- **EXERCISE PROMPT**:
From the material beneath, pull every line with the word "fileheader".

- **INFORMATION PROVIDED**:
Start of Block

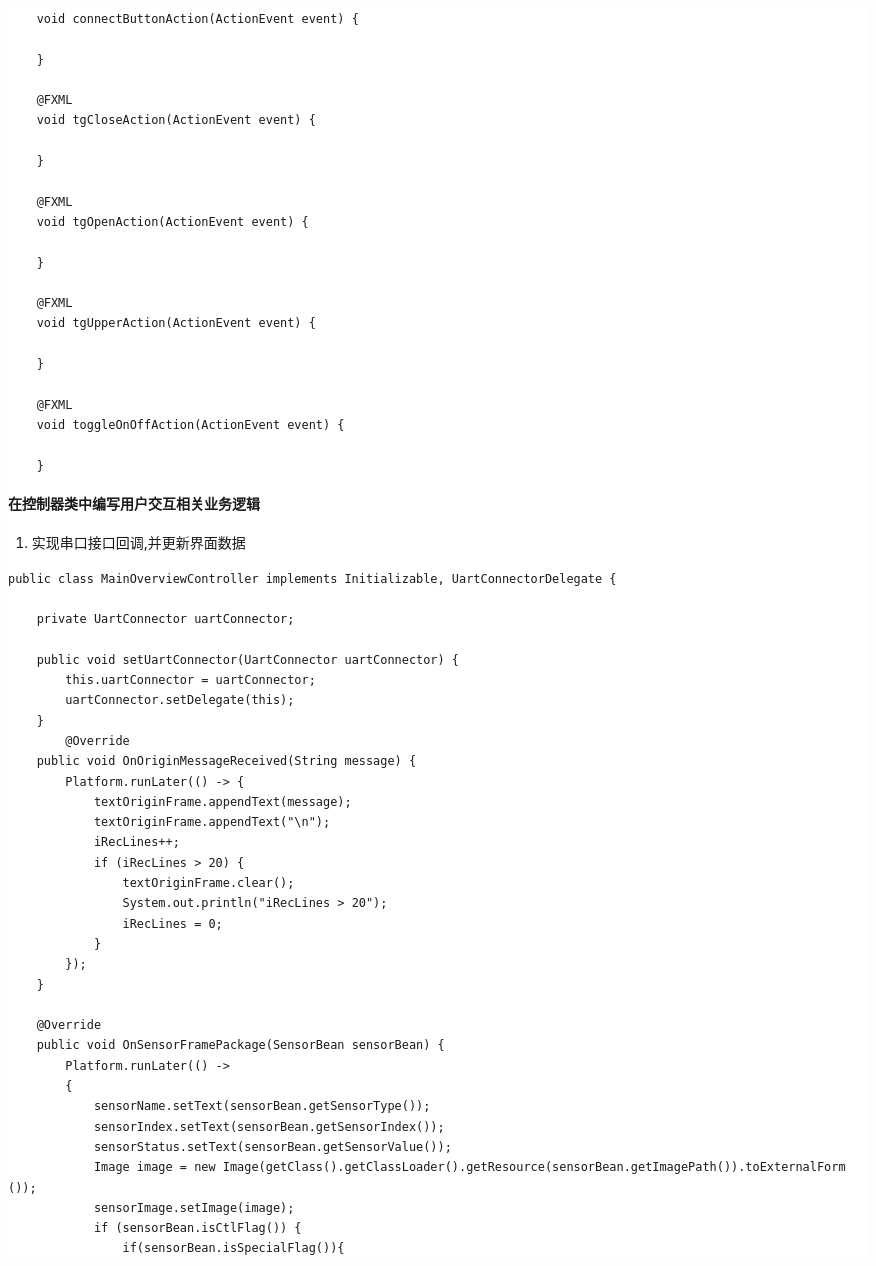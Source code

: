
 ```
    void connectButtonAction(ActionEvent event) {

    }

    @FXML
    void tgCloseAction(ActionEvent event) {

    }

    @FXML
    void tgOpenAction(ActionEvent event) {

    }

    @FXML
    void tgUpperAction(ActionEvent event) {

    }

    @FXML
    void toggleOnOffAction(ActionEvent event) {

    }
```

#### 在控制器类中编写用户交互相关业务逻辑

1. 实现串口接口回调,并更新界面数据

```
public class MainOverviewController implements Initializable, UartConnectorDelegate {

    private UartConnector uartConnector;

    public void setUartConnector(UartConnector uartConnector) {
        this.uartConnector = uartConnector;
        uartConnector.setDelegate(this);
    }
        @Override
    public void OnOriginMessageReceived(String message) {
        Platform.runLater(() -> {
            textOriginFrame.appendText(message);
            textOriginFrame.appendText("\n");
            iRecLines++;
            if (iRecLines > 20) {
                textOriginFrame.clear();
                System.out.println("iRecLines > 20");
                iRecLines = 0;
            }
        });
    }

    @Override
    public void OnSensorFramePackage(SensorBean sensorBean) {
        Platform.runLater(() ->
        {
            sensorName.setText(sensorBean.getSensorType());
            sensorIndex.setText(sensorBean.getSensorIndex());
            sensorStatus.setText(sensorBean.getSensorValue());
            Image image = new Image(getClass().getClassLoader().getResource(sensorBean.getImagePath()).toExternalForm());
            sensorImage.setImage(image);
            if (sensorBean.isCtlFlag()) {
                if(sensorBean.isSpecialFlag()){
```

End of Block
Start of Block

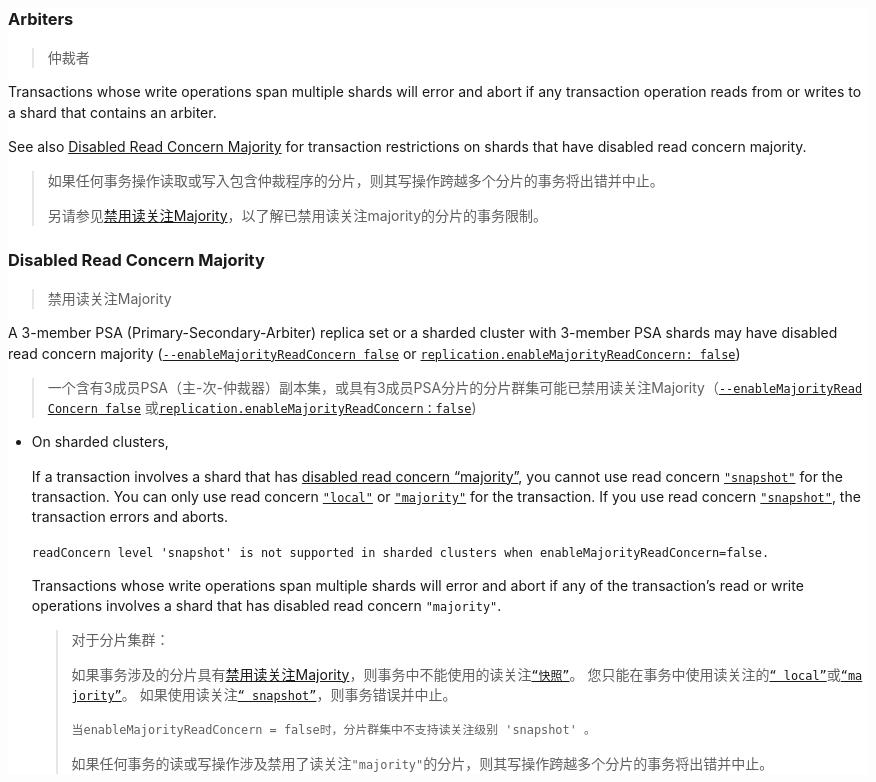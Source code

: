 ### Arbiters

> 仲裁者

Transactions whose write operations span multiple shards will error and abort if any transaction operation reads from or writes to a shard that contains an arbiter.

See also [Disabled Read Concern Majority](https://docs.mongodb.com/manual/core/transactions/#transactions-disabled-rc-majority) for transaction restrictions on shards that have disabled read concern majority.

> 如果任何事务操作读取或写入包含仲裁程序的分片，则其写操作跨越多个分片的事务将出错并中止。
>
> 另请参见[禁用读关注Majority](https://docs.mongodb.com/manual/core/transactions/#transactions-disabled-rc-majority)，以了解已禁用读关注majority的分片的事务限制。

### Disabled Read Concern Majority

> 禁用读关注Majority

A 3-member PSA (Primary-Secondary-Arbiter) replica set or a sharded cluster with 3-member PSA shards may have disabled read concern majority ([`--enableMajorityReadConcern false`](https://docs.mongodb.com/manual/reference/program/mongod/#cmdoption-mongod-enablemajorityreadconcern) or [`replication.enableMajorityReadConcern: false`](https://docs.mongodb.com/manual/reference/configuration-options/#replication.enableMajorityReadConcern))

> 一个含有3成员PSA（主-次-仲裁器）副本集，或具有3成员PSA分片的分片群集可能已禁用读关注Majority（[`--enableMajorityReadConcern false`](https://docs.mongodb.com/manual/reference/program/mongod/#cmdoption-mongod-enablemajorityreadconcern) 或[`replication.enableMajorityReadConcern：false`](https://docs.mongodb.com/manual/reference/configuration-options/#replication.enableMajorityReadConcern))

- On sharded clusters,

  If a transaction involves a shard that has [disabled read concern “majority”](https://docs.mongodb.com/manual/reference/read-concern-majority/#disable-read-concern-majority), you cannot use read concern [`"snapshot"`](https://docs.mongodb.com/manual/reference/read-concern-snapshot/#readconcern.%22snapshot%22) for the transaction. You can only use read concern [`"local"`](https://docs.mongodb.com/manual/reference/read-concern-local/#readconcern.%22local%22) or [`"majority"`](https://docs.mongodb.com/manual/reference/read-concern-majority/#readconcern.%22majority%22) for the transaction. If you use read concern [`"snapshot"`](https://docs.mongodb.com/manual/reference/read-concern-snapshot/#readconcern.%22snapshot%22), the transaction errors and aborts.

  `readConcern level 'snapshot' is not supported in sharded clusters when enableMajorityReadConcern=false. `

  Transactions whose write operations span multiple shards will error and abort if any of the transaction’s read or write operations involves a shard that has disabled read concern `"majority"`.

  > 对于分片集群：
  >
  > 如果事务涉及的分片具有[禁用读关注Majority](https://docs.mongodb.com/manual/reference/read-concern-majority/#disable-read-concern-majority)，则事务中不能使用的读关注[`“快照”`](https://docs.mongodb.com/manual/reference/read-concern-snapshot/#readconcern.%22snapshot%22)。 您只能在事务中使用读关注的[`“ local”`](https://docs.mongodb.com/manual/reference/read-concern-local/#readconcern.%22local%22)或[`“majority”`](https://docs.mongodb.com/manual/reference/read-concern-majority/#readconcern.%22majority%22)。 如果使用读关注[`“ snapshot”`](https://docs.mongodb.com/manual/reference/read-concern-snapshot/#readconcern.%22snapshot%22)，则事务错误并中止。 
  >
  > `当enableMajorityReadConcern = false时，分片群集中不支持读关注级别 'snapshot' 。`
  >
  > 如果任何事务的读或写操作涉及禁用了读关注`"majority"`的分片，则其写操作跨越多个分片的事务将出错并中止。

End of Block
Start of Block

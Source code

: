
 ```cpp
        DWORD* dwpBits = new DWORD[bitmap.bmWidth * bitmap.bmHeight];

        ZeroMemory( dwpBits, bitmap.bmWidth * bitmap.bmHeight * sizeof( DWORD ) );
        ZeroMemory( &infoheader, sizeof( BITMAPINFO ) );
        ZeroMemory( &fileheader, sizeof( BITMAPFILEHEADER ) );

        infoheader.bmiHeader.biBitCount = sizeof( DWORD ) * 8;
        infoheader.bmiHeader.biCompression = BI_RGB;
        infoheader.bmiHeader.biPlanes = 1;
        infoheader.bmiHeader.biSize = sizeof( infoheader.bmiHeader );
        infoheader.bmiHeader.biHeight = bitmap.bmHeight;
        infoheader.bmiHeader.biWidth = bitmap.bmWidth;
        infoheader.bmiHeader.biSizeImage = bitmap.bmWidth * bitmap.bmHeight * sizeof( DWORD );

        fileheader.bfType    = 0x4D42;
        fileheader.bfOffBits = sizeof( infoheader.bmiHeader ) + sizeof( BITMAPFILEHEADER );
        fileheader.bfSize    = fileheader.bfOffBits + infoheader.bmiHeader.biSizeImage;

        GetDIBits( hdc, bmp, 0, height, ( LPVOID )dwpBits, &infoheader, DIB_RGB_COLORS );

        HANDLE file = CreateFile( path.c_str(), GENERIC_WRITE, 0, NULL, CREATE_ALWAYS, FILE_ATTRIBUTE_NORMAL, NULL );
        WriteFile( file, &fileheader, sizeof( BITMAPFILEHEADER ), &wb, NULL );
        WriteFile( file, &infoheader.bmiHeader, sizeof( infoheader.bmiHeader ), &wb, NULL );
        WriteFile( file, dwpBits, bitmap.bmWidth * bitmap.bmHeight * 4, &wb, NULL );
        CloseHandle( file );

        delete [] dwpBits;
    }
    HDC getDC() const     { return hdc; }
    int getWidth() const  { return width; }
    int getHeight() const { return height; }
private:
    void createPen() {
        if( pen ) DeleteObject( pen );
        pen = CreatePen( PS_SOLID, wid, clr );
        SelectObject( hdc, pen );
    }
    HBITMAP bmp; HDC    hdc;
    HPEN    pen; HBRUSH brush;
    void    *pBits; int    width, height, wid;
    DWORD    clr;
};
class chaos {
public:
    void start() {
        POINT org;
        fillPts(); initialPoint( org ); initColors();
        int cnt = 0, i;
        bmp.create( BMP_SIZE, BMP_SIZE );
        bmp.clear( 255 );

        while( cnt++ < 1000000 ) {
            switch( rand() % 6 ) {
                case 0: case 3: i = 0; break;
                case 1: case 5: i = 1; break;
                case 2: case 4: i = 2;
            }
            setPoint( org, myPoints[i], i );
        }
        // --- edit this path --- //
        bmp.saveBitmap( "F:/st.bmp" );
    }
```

End of Block

- **WRITTEN ANSWER**:
        ZeroMemory( &fileheader, sizeof( BITMAPFILEHEADER ) );
        fileheader.bfType    = 0x4D42;
        fileheader.bfOffBits = sizeof( infoheader.bmiHeader ) + sizeof( BITMAPFILEHEADER );
        fileheader.bfSize    = fileheader.bfOffBits + infoheader.bmiHeader.biSizeImage;
        WriteFile( file, &fileheader, sizeof( BITMAPFILEHEADER ), &wb, NULL );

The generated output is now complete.